Sutherland--rightly--senses a hot property for his new perch and begins trying to secure rights. Problem is, Kanafani's family only authorized Goan's translation of the play--into Hebrew. Both Goan and the Kanafanis objected to a second-degree English translation of the previous translation. And the rights for translating the Arabic into English were not exactly being given away. Still, not deterred, Sutherland took a gamble and proceeded to plan, rehearse, and actually perform an English version in Evanston (to decent reviews and reception) without ever securing the English language rights in writing. An attempt to enlist a new playwright to take credit for what was claimed to be an independent work has not convinced the principal players.
Faced with threatened lawsuits and all kinds of actions, Next dismissed Southerland and issued an apology.
So, no protests, no picketing. Just an AD who apparently shot himself in the foot.
Though in his defense, I can understand the pressures he felt under.

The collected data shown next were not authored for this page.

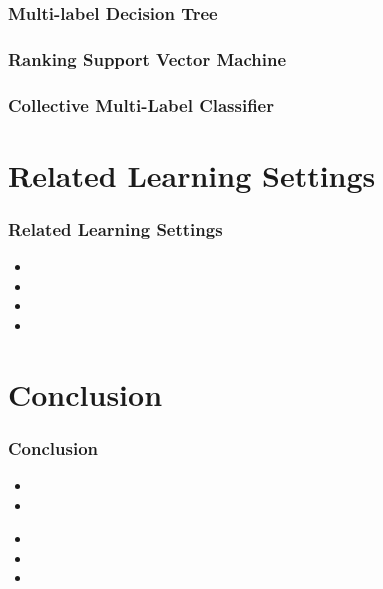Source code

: \documentclass{beamer}
\begin{document}
\begin{frame}
\frametitle{Multi-label Decision Tree}

\end{frame}
\begin{frame}
\frametitle{Ranking Support Vector Machine}

\end{frame}
\begin{frame}
\frametitle{Collective Multi-Label Classifier}

\end{frame}
\section{Related Learning Settings}

\begin{frame}
\frametitle{Related Learning Settings}
\begin{itemize}
\item 
\item 
\item 
\item 
\end{itemize}
\end{frame}

\section{Conclusion}
\begin{frame}
\frametitle{Conclusion}
\begin{itemize}
\item 
\item 
\end{itemize}
\begin{itemize}
\item <5-> 
\item <6->
\item <7-> 
\end{itemize}
\end{frame}
\end{document}
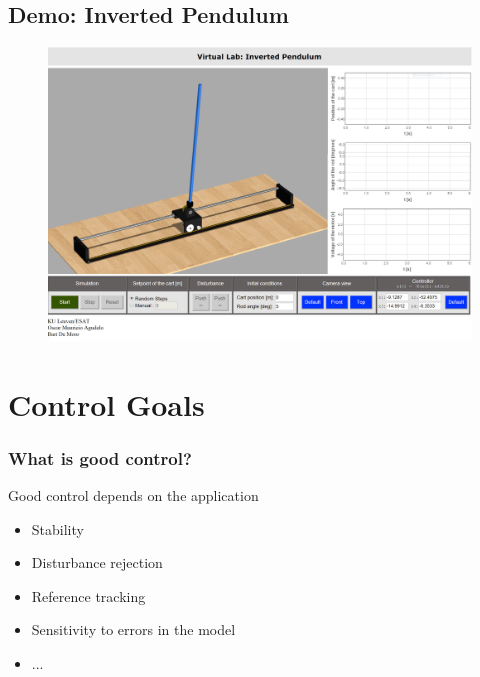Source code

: \subsection[Demo: Inverted Pendulum]{Demo: Inverted Pendulum}
\begin{frame}
	\begin{figure}
\centering
\href{http://homes.esat.kuleuven.be/~magudelo/_html5/test11.html}{\includegraphics[width=1\linewidth]{"inverted-pendulum/full"}}
\label{fig:InvertedPendulum}
\end{figure}
\end{frame}

\section{Control Goals}
\begin{frame}
	\frametitle{What is good control?}
	\begin{block}{Good control depends on the application}
		\begin{itemize}
			\item Stability
			\item Disturbance rejection
			\item Reference tracking
			\item Sensitivity to errors in the model
			\item ...
		\end{itemize}
	\end{block}
\end{frame}

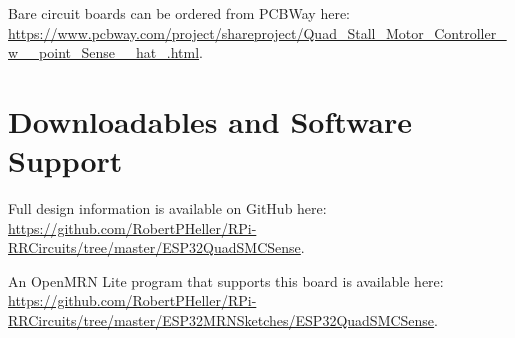 Bare circuit boards can be ordered from PCBWay here: 
\url{https://www.pcbway.com/project/shareproject/Quad_Stall_Motor_Controller_w__point_Sense__hat_.html}.

\section{Downloadables and Software Support}

Full design information is available on GitHub here:
\url{https://github.com/RobertPHeller/RPi-RRCircuits/tree/master/ESP32QuadSMCSense}.

An OpenMRN Lite program that supports this board is available here:
\url{https://github.com/RobertPHeller/RPi-RRCircuits/tree/master/ESP32MRNSketches/ESP32QuadSMCSense}.



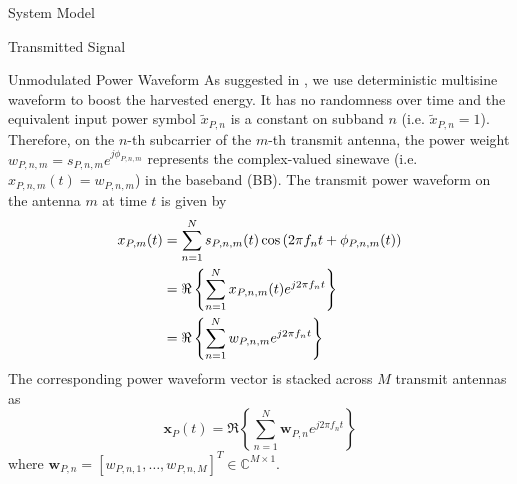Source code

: \documentclass{IEEEtran}
\begin{document}
\begin{section} {System Model}
\begin{subsection}	{Transmitted Signal}
		\begin{subsubsection} {Unmodulated Power Waveform}
			As suggested in \cite{Clerckx2018b,Clerckx2016a}, we use deterministic multisine waveform to boost the harvested energy. It has no randomness over time and the equivalent input power symbol $\tilde{x}_{P,n}$ is a constant on subband $n$ (i.e. $\tilde{x}_{P,n} = 1$). Therefore, on the $n$-th subcarrier of the $m$-th transmit antenna, the power weight $w_{P,n,m} = s_{P,n,m} e^{j\phi_{P,n,m}}$ represents the complex-valued sinewave (i.e. $x_{P,n,m}(t) = w_{P,n,m}$) in the baseband (BB). The transmit power waveform on the antenna $m$ at time $t$ is given by
			\begin{equation}	\label{eq:x{P,m}(t)}
				\begin{split}
					x_{P,m}(t)
					&= \sum_{n=1}^{N} s_{P,n,m}(t) \cos \left( 2 \pi f_n t + \phi_{P,n,m}(t) \right)	\\
					&= \Re \left\{ \sum_{n=1}^{N} x_{P,n,m}(t) e^{j2 \pi f_n t} \right\}	\\
					&= \Re \left\{ \sum_{n=1}^{N} w_{P,n,m} e^{j2 \pi f_n t} \right\}
				\end{split}
			\end{equation}
			The corresponding power waveform vector is stacked across $M$ transmit antennas as
			\begin{equation}	\label{eq:x_P(t)}
				\boldsymbol{x}_P(t) = \Re \left\{ \sum_{n=1}^{N} \boldsymbol{w}_{P,n} e^{j2{\pi}{f_n}t} \right\}
			\end{equation}
			where $\boldsymbol{w}_{P,n}=[w_{P,n,1},\dots,w_{P,n,M}]^T \in \mathbb{C}^{M \times 1}$.
		\end{subsubsection}


\end{subsection}
\end{section}
\end{document}
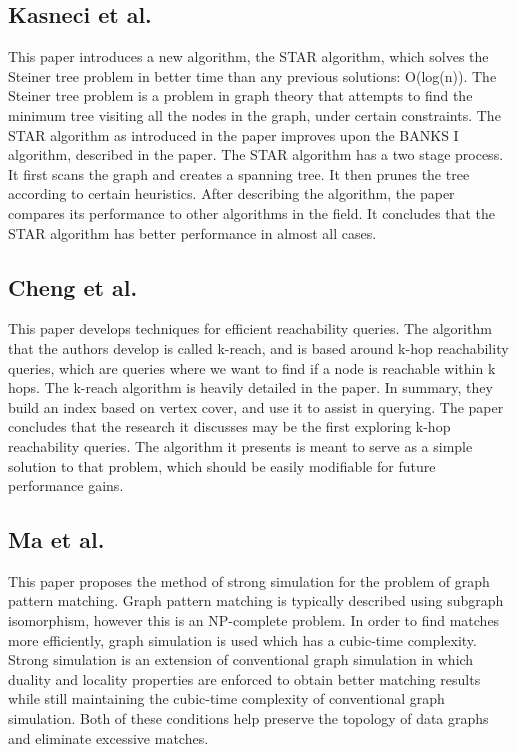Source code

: \documentclass[11pt]{article}
\begin{document}
\subsection{Kasneci et al.}

This paper\cite{Star} introduces a new algorithm, the STAR algorithm, which solves the Steiner tree problem in better time than any previous solutions: O(log(n)). The Steiner tree problem is a problem in graph theory that attempts to find the minimum tree visiting all the nodes in the graph, under certain constraints. The STAR algorithm as introduced in the paper improves upon the BANKS I algorithm, described in the paper. The STAR algorithm has a two stage process. It first scans the graph and creates a spanning tree. It then prunes the tree according to certain heuristics. After describing the algorithm, the paper compares its performance to other algorithms in the field. It concludes that the STAR algorithm has better performance in almost all cases.

\subsection{Cheng et al.}

This paper\cite{Cheng} develops techniques for efficient reachability queries. The algorithm that the authors develop is called k-reach, and is based around k-hop reachability queries, which are queries where we want to find if a node is reachable within k hops. The k-reach algorithm is heavily detailed in the paper. In summary, they build an index based on vertex cover, and use it to assist in querying. The paper concludes that the research it discusses may be the first exploring k-hop reachability queries. The algorithm it presents is meant to serve as a simple solution to that problem, which should be easily modifiable for future performance gains.

\subsection{Ma et al.}

This paper \cite{Ma} proposes the method of strong simulation for the problem of graph pattern matching.  Graph pattern matching is typically described using subgraph isomorphism, however this is an NP-complete problem.  In order to find matches more efficiently, graph simulation is used which has a cubic-time complexity.  Strong simulation is an extension of conventional graph simulation in which duality and locality properties are enforced to obtain better matching results while still maintaining the cubic-time complexity of conventional graph simulation.  Both of these conditions help preserve the topology of data graphs and eliminate excessive matches.
\end{document}
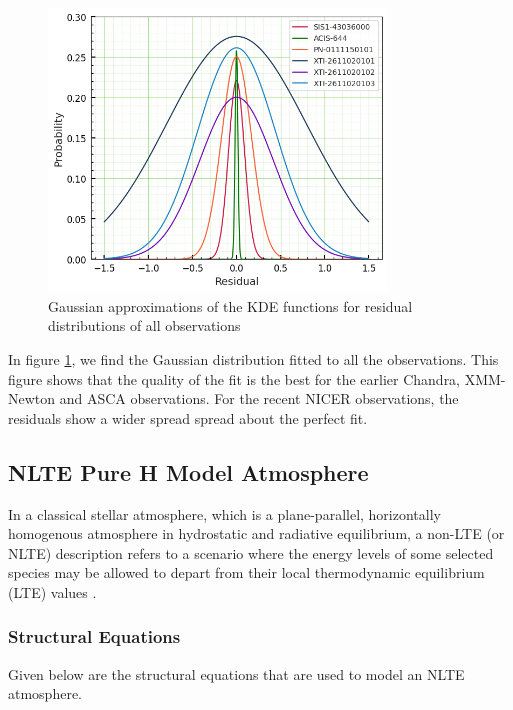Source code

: 			\begin{figure}[!htb]
		    	\centering
		    	\includegraphics[width=0.8\textwidth]{images/resid/mr-vel-resid-gaussfit_all-obs.png}
		    	\caption{Gaussian approximations of the KDE functions for residual distributions of all observations}
		    	\label{fig:all-obs:resid-gaussfit}
		    \end{figure}
		    
		    In figure \ref{fig:all-obs:resid-gaussfit}, we find the Gaussian distribution fitted to all the observations. This figure shows that the quality of the fit is the best for the earlier Chandra, XMM-Newton and ASCA observations. For the recent NICER observations, the residuals show a wider spread spread about the perfect fit.
    	
    	\subsection{NLTE Pure H Model Atmosphere} \label{multi-obs:discussion:nlte-pureH}
    		In a classical stellar atmosphere, which is a plane-parallel, horizontally homogenous atmosphere in hydrostatic and radiative equilibrium, a non-LTE (or NLTE) description refers to a scenario where the energy levels of some selected species may be allowed to depart from their local thermodynamic equilibrium (LTE) values \cite{hubeny2014theory}.
    	
    		\subsubsection{Structural Equations}
    			Given below are the structural equations that are used to model an NLTE atmosphere.
    			
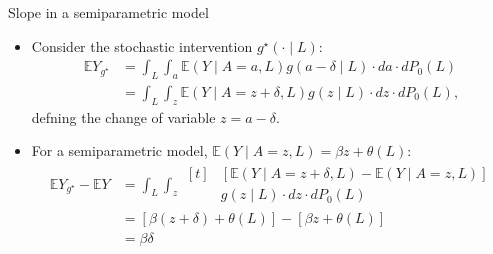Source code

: \documentclass{beamer}
\newcommand{\E}{\mathbb{E}}
\begin{document}
\begin{frame}[c]{Slope in a semiparametric model}

\begin{center}
\begin{itemize}
  \itemsep10pt
  \item Consider the stochastic intervention $g^{\star}(\cdot \mid L)$:
    \begin{align*}
      \E Y_{g^{\star}} &= \int_L \int_a \E(Y \mid A = a, L) g(a - \delta
            \mid L) \cdot da \cdot dP_0(L) \\
        &= \int_L \int_z \E(Y \mid A = z + \delta, L) g(z \mid L) \cdot dz
          \cdot dP_0(L),
    \end{align*}
      defning the change of variable $z = a - \delta$.
  \item For a semiparametric model, $\E (Y \mid A = z, L) = \beta z +
    \theta(L)$:
    \begin{align*}
      \E Y_{g^{\star}} - \E Y &= \int_L \int_z
      \begin{aligned}[t]
        & [\E(Y \mid A = z + \delta, L) - \E(Y \mid A = z, L)] \\
        & g(z \mid L) \cdot dz \cdot dP_0(L)
      \end{aligned} \\
      &= [\beta (z + \delta) + \theta(L)] - [\beta z + \theta(L)] \\
      &= \beta \delta
    \end{align*}
\end{itemize}
\end{center}

\note{
}

\end{frame}

\end{document}
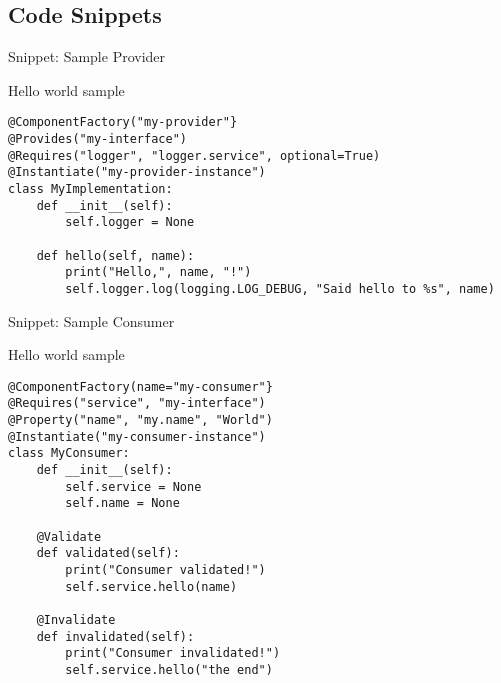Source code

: \subsection{Code Snippets}

\begin{frame}[fragile]{Snippet: Sample Provider}
\begin{block}{Hello world sample}
\begin{verbatim}
@ComponentFactory("my-provider"}
@Provides("my-interface")
@Requires("logger", "logger.service", optional=True)
@Instantiate("my-provider-instance")
class MyImplementation:
    def __init__(self):
        self.logger = None

    def hello(self, name):
        print("Hello,", name, "!")
        self.logger.log(logging.LOG_DEBUG, "Said hello to %s", name)
\end{verbatim}
\end{block}
\end{frame}

\begin{frame}[fragile]{Snippet: Sample Consumer}
\begin{block}{Hello world sample}
\begin{verbatim}
@ComponentFactory(name="my-consumer"}
@Requires("service", "my-interface")
@Property("name", "my.name", "World")
@Instantiate("my-consumer-instance")
class MyConsumer:
    def __init__(self):
        self.service = None
        self.name = None

    @Validate
    def validated(self):
        print("Consumer validated!")
        self.service.hello(name)
	
    @Invalidate
    def invalidated(self):
        print("Consumer invalidated!")
        self.service.hello("the end")
\end{verbatim}
\end{block}
\end{frame}
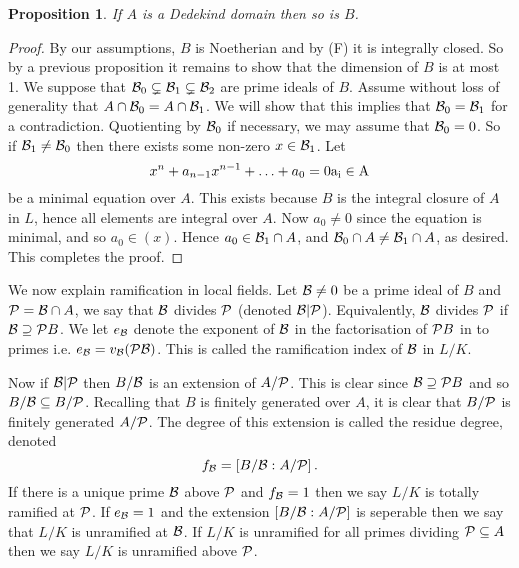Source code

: \documentclass[11pt]{article} %
\newtheorem{prop}{Proposition}
\theoremstyle{remark}\newtheorem*{rem}{Remark}
\begin{document}
\begin{prop}
 If $A$ is a Dedekind domain then so is $B$.
\end{prop}
\begin{proof}
 By our assumptions, $B$ is Noetherian and by (F) it is integrally closed.
 So by a previous proposition it remains to show that the dimension of $B$ is at most 1.
 We suppose that ${\cal B}_0\subsetneq {\cal B}_1 \subsetneq {\cal B}_2$ are prime ideals of $B$.
 Assume without loss of generality that $A\cap {\cal B}_0 = A\cap {\cal B}_1$.
 We will show that this implies that ${\cal B}_0 = {\cal B}_1$ for a contradiction.
 Quotienting by ${\cal B}_0$ if necessary, we may assume that ${\cal B}_0= 0$.
 So if ${\cal B}_1\neq {\cal B}_0$ then there exists some non-zero $x \in {\cal B}_1$.
 Let \[
      x^n + a_{n-1}x^{n-1} + \ldots + a_0 = 0\rm{ a_i\in A}
     \]
be a minimal equation over $A$.
This exists because $B$ is the integral closure of $A$ in $L$, hence all elements are integral over $A$.
Now $a_0\neq 0$ since the equation is minimal, and so $a_0\in (x)$.
Hence $a_0\in {\cal B}_1\cap A$, and ${\cal B}_0\cap A \neq {\cal B}_1 \cap A$, as desired.
This completes the proof.
\end{proof}

We now explain ramification in local fields.
Let ${\cal B} \neq 0$ be a prime ideal of $B$ and ${\cal P} = {\cal B} \cap A$, we say that $\cal B$ divides $\cal P$ (denoted $\cal B | \cal P$).
Equivalently, $\cal B$ divides $\cal P$ if ${\cal B} \supseteq {\cal P} B$. 
We let $e_{\cal B}$ denote the exponent of $\cal B$ in the factorisation of ${\cal P} B$ in to primes i.e. $e_{\cal B} = v_{\cal B}({\cal PB})$.
 This is called the ramification index of $\cal B$ in $L/K$.
 
 Now if $\cal B|P$ then $B/\cal B$ is an extension of $A/\cal P$.
 This is clear since ${\cal B} \supseteq {\cal P}B$ and so $B/{\cal B} \subseteq B/\cal P$.
 Recalling that $B$ is finitely generated over $A$, it is clear that $B/{\cal P}$ is finitely generated $A/\cal P$.
 The degree of this extension is called the residue degree, denoted
 \[
  f_{\cal B} =\left[ B/{\cal B} : A/{\cal P}\right].
 \]
If there is a unique prime $\cal B$ above $\cal P$ and $f_{\cal B} = 1$ then we say $L/K$ is totally ramified at $\cal P$.
If $e_{\cal B} = 1$ and the extension $\left[ B/{\cal B}:A/{\cal P}\right]$ is seperable then we say that $L/K$ is unramified at $\cal B$.
If $L/K$ is unramified for all primes dividing ${\cal P} \subseteq A$ then we say $L/K$ is unramified above $\cal P$.
\end{document}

Many an AD, I'm sure, can understand (if not condone) this chain of events laid out by Jones:
Southerland insisted that American practice was to announce a title and then get the rights. "Foundations," he wrote, "need a long time to approve funding for projects." He suggested that he announce the show for the Next Theatre season "subject to final approval from the Kanafani estate." And that's what he did.So I don't know what to conclude from all this other than you should never, ever proceed with any kind of adaptation before knowing you have the rights. (As a writer, you shouldn't even waste time writing such a thing without being sure of that.)
Gaon was appalled. "I cannot grant permission to any production," he wrote, "until I hear from the Kanafanis." In his e-mails, he started using all capital letters: "YOU DO NOT HAVE THE RIGHTS."
Southerland replied that Gaon was not understanding "how it works quite often in the U.S." He told Gaon he had talked to New York producers interested in an off-Broadway production — and that he already had been given a grant to go to Israel to work on the project.
Southerland had put "Return to Haifa" on the Next Theatre season. Initially, the announcement included Gaon's name as adapter. But after Gaon's protestations, Southerland turned to another tack. He hired an Evanston writer, Margaret Lewis, to pen her own version of "Return to Haifa."
"We are not currently staging an adaptation of Mr. Kanafani's story," he told the estate in an e-mail. "(Lewis) wrote an original work inspired by the idea but also by dozens of other works. The play bares little resemblance to Mr. Kanafani's story."
That was hardly the case.
But I'd like to think this also shows the potential for the material itself. Luckily none other than Ari Roth of DC's Theatre J, who was briefly involved in the early negotiations as a possible co-producer (is there any Jewish theatre controversy that man is not involved in?) plans to import the original Cameri Theatre Production next season. In the original Hebrew, of course.